→ Goal of the exercise: Using the listing below, return each line exactly as it reads.
━━━━━ Data records ━━━━━
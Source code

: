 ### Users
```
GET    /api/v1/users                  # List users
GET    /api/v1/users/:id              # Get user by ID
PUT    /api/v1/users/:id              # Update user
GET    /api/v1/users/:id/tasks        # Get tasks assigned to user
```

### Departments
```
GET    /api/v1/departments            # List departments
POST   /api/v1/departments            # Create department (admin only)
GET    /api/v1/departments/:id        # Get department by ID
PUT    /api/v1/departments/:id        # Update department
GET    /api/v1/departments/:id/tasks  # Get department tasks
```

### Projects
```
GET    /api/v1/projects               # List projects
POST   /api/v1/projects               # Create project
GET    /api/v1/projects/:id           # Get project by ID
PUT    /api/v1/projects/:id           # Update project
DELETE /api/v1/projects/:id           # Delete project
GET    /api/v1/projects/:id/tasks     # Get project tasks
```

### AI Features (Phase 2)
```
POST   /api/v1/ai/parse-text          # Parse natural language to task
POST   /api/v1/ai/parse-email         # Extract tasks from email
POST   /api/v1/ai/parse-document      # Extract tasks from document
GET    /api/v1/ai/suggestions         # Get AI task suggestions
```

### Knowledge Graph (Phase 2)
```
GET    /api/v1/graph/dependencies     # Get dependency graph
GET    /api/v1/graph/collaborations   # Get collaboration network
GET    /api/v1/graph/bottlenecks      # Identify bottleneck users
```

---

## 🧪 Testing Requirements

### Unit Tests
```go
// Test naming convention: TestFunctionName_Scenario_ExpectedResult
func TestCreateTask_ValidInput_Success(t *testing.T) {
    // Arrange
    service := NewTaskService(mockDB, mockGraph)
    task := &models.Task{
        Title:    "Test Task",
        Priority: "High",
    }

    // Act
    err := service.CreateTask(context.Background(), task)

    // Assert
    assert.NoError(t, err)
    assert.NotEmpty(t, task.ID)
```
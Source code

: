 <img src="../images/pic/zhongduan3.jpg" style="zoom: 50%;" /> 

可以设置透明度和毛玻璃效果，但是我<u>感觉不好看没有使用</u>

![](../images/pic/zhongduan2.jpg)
━━━━━
→ Answer to this problem:
Source code

: ### Users
```
GET    /api/v1/users                  # List users
GET    /api/v1/users/:id              # Get user by ID
PUT    /api/v1/users/:id              # Update user
GET    /api/v1/users/:id/tasks        # Get tasks assigned to user
```

### Departments
```
GET    /api/v1/departments            # List departments
POST   /api/v1/departments            # Create department (admin only)
GET    /api/v1/departments/:id        # Get department by ID
PUT    /api/v1/departments/:id        # Update department
GET    /api/v1/departments/:id/tasks  # Get department tasks
```

### Projects
```
GET    /api/v1/projects               # List projects
POST   /api/v1/projects               # Create project
GET    /api/v1/projects/:id           # Get project by ID
PUT    /api/v1/projects/:id           # Update project
DELETE /api/v1/projects/:id           # Delete project
GET    /api/v1/projects/:id/tasks     # Get project tasks
```

### AI Features (Phase 2)
```
POST   /api/v1/ai/parse-text          # Parse natural language to task
POST   /api/v1/ai/parse-email         # Extract tasks from email
POST   /api/v1/ai/parse-document      # Extract tasks from document
GET    /api/v1/ai/suggestions         # Get AI task suggestions
```

### Knowledge Graph (Phase 2)
```
GET    /api/v1/graph/dependencies     # Get dependency graph
GET    /api/v1/graph/collaborations   # Get collaboration network
GET    /api/v1/graph/bottlenecks      # Identify bottleneck users
```

---

## 🧪 Testing Requirements

### Unit Tests
```go
// Test naming convention: TestFunctionName_Scenario_ExpectedResult
func TestCreateTask_ValidInput_Success(t *testing.T) {
    // Arrange
    service := NewTaskService(mockDB, mockGraph)
    task := &models.Task{
        Title:    "Test Task",
        Priority: "High",
    }

    // Act
    err := service.CreateTask(context.Background(), task)

    // Assert
    assert.NoError(t, err)
    assert.NotEmpty(t, task.ID)
```
Source code

: <img src="../images/pic/zhongduan3.jpg" style="zoom: 50%;" /> 

可以设置透明度和毛玻璃效果，但是我<u>感觉不好看没有使用</u>

![](../images/pic/zhongduan2.jpg)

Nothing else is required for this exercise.